Repository files navigation

squirrel

Backup tool for your own NAS + cloud offsite storage.

Squirrel indexes a local file tree by BLAKE3 content hash and syncs it to one or more remote destinations (NAS, S3, B2, GCS, SFTP, …) via rclone. Every upload is BLAKE3-verified end-to-end. Destinations are append-only: an overwrite at the destination moves the prior bytes into .squirrel-history/run-<id>/, never deletes them.

Principle

Squirrel indexes content, not paths. A BLAKE3 hash that has ever been observed stays retrievable — paths are observations of content, not the other way around.
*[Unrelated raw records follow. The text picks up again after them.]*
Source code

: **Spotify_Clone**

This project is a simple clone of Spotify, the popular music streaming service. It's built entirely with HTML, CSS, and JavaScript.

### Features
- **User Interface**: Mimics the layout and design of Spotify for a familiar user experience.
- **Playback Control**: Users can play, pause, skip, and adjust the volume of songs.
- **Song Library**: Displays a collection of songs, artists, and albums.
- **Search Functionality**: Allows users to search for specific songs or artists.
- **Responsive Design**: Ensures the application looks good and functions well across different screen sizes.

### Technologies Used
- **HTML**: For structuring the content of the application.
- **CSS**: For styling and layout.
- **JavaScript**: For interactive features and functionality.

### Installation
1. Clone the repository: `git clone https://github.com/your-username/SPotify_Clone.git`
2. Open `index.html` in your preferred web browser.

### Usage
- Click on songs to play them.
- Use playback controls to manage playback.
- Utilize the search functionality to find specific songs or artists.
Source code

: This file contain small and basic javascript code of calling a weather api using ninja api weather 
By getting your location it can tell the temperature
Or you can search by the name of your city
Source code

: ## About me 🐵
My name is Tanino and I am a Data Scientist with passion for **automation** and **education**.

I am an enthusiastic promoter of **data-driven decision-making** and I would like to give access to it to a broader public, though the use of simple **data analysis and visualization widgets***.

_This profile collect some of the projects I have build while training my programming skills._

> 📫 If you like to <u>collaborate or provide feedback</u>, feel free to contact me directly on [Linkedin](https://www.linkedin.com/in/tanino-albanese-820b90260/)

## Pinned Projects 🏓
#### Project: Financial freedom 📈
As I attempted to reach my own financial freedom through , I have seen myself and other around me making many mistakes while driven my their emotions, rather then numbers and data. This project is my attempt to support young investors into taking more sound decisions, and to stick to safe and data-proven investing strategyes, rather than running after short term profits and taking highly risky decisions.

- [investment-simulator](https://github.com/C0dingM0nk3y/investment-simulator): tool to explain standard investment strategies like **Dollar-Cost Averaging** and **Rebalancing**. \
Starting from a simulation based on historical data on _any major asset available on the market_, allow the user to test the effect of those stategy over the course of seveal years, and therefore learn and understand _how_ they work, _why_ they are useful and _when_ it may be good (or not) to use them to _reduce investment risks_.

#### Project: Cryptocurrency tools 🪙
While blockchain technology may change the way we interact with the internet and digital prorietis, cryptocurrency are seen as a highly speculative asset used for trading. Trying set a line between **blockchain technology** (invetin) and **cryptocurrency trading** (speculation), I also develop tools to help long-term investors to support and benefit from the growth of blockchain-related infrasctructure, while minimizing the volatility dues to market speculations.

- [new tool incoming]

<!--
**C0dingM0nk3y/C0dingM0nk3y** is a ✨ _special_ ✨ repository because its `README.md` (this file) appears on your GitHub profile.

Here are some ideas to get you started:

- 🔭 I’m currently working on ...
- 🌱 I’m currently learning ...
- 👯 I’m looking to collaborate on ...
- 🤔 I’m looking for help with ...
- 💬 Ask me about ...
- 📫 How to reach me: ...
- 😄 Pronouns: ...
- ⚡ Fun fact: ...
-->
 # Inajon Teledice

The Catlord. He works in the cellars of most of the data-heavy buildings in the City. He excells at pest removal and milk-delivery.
When content at a path changes, the prior row is flipped to superseded and a new row is inserted; the old hash is never rewritten in place. squirrel query <hash> will still find a hash whose path now holds different content.

The same principle extends to sync: overwrites at the destination are preserved under <dest>/<volume>/.squirrel-history/run-<id>/, and squirrel sync never deletes files at the destination even when the local copy is gone.

Install

go install github.com/mbertschler/squirrel/cmd/squirrel@latest

You will also need rclone ≥ 1.66 on PATH for sync and restore to work (BLAKE3 hash support landed in rclone 1.66):

brew install rclone     # macOS
apt install rclone      # Debian / Ubuntu

Configuration

Squirrel is configured via a TOML file at ~/.squirrel/config.toml (override with --config <path> or $SQUIRREL_CONFIG). Every volume and destination squirrel touches must be declared there — there is no implicit "just point at a directory" mode.

db = "~/.squirrel/index.db"

[volumes.pictures]
path    = "~/Pictures"
sync_to = ["nas", "offsite"]

[volumes.docs]
path    = "~/Documents"
sync_to = ["nas"]

[destinations.nas]
type     = "sftp"
host     = "nas.local"
user     = "martin"
password = { env = "NAS_PASSWORD" }
root     = "/volume1/squirrel"

[destinations.offsite]
type              = "s3"
provider          = "AWS"
region            = "eu-central-1"
access_key_id     = { env = "AWS_ACCESS_KEY_ID" }
secret_access_key = { env = "AWS_SECRET_ACCESS_KEY" }
bucket            = "squirrel-backup"
root              = "/squirrel"

Supported destination types: local, sftp, s3, b2, gcs. Secrets accept either a literal string or an inline { env = "VAR_NAME" } table that is resolved at load time. Unknown fields, missing required fields, and unset env vars are rejected immediately — squirrel will not invoke rclone with a misconfigured destination.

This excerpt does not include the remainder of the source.